---------- Data under study ----------
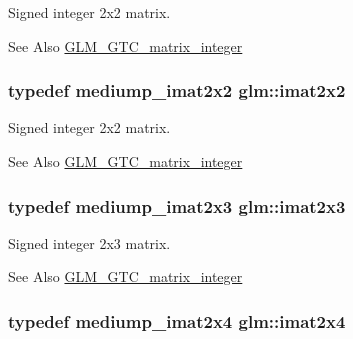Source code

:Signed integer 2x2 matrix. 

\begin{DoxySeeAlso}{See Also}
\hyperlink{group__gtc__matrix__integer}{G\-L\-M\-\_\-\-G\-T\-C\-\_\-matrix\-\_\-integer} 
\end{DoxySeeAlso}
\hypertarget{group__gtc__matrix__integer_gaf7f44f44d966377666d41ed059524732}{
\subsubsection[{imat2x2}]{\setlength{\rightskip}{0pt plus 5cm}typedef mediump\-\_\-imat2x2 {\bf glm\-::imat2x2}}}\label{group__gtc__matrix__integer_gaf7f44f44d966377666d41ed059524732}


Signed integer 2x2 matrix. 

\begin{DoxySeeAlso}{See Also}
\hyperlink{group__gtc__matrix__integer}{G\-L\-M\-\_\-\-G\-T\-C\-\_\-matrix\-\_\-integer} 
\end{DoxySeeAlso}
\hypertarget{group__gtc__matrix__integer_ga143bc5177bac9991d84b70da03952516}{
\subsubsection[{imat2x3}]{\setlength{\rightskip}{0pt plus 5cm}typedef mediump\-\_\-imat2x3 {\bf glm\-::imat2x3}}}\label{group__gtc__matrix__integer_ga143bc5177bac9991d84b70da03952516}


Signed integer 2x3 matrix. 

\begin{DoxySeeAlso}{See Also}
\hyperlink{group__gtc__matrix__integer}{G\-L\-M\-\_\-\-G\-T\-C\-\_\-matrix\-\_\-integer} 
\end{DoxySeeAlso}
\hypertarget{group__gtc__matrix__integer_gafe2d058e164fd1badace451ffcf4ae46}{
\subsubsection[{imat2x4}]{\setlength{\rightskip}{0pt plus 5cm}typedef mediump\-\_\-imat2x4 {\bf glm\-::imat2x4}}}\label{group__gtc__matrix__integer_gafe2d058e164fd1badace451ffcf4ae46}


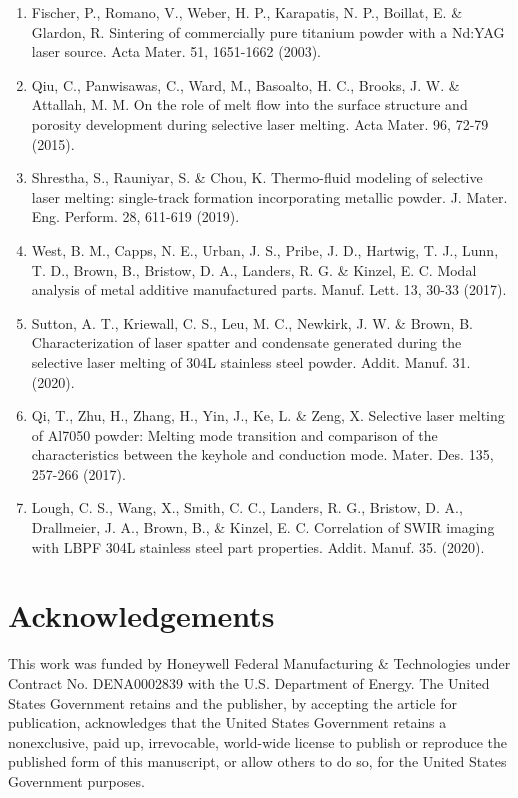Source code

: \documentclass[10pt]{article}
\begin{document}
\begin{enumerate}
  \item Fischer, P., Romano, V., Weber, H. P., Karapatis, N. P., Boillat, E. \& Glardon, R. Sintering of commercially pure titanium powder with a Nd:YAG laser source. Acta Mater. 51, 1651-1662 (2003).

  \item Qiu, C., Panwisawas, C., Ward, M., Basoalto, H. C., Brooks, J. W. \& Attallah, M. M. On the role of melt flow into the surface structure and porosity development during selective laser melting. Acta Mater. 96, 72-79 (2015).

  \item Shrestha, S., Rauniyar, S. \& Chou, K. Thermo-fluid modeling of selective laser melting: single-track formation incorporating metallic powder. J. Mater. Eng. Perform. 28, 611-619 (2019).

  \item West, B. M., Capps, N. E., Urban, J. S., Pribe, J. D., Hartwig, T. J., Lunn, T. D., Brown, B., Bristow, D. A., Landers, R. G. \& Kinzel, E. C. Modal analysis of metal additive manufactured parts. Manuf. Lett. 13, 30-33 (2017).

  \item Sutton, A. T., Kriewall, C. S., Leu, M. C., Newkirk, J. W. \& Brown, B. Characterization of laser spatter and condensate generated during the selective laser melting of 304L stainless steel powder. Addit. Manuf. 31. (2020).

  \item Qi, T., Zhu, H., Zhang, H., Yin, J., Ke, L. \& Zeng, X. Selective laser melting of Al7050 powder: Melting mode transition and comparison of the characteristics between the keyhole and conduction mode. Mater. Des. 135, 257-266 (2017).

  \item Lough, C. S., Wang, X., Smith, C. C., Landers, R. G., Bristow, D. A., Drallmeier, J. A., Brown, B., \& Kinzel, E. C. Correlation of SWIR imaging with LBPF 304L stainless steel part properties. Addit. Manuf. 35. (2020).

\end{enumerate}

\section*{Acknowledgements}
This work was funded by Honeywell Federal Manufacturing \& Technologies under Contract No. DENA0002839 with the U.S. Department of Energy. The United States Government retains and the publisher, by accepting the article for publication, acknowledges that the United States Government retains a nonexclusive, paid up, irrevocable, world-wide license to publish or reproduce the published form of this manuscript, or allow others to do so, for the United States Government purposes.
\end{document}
----------
---------- Data under study ----------
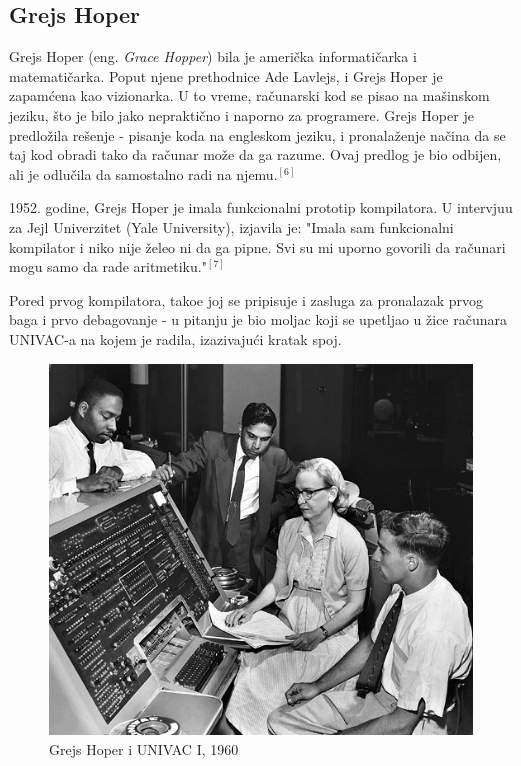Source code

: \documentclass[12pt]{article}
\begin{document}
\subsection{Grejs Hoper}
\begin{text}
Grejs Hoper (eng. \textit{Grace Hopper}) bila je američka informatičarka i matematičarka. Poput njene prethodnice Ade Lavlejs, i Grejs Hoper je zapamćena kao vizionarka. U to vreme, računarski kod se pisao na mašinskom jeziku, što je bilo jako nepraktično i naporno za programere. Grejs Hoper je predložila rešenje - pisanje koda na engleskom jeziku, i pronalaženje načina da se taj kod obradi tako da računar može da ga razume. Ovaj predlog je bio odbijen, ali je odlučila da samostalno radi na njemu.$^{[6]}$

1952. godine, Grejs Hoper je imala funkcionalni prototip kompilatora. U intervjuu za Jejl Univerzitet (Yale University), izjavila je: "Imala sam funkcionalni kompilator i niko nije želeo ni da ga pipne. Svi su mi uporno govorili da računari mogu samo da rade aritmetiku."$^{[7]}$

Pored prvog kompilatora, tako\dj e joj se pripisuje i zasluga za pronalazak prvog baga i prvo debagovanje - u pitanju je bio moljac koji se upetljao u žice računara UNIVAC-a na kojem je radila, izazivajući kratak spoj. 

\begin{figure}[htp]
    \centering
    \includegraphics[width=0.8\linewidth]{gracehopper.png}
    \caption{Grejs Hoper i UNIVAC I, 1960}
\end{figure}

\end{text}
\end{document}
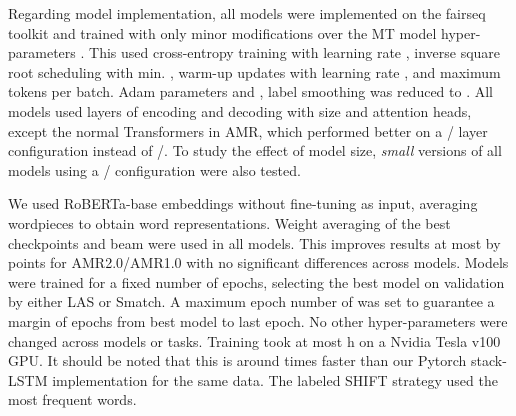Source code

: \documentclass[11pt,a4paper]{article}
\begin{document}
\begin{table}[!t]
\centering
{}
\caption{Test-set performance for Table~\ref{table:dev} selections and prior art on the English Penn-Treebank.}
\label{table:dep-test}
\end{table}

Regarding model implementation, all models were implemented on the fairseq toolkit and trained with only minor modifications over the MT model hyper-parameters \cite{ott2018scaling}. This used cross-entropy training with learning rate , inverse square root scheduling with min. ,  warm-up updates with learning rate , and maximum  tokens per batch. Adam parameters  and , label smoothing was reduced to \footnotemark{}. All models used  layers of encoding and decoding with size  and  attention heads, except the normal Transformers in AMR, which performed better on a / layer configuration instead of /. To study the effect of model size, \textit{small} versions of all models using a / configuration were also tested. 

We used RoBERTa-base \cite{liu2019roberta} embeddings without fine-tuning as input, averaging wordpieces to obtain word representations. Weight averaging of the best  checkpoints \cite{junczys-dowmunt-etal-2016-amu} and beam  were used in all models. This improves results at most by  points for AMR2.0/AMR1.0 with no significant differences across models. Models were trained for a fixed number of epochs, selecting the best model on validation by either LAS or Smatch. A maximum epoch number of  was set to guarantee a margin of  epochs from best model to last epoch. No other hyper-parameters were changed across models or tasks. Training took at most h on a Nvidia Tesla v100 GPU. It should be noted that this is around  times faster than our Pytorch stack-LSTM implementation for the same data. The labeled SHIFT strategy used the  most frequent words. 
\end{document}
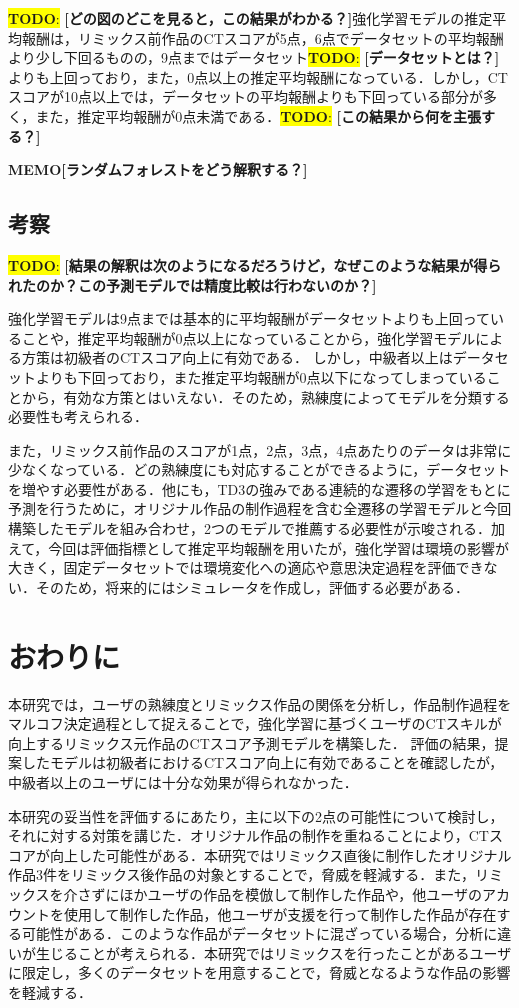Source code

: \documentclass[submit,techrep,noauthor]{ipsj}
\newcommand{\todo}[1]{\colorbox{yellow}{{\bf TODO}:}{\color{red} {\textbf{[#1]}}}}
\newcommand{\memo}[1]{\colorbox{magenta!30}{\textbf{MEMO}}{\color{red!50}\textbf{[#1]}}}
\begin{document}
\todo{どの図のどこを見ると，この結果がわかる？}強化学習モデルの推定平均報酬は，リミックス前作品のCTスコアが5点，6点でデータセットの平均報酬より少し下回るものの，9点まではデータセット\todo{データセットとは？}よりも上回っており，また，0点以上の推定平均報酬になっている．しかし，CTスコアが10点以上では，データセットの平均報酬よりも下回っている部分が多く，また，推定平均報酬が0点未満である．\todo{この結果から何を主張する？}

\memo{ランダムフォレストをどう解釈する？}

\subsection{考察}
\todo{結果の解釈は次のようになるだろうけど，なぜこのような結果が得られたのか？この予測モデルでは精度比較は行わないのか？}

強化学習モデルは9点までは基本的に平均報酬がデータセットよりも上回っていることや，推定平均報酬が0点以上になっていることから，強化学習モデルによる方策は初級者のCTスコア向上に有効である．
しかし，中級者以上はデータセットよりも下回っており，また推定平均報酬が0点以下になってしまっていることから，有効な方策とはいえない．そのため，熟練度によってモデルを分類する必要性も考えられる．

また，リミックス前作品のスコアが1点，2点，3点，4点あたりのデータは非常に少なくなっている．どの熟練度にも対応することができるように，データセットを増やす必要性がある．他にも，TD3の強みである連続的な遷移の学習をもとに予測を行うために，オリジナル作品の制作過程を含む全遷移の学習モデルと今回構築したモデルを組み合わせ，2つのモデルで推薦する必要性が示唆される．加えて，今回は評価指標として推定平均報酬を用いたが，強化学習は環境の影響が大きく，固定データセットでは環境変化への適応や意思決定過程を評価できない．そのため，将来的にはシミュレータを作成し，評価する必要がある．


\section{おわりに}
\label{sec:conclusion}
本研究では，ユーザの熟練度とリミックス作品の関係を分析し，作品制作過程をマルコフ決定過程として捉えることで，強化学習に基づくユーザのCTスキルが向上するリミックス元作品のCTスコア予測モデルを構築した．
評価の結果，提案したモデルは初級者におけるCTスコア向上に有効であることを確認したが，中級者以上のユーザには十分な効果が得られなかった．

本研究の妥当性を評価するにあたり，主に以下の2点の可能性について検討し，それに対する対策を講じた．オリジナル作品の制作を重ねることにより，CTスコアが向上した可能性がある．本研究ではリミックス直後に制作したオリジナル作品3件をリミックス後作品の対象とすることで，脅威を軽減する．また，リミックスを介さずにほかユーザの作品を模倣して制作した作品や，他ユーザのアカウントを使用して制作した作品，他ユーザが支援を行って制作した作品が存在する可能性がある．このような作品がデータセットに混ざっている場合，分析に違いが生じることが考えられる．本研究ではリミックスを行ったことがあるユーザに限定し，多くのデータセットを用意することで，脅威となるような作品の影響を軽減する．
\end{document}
----------
Task item
Go through the material above and return each line that holds the word "newcommand".

Your response
\newcommand{\todo}[1]{\colorbox{yellow}{{\bf TODO}:}{\color{red} {\textbf{[#1]}}}}
\newcommand{\memo}[1]{\colorbox{magenta!30}{\textbf{MEMO}}{\color{red!50}\textbf{[#1]}}}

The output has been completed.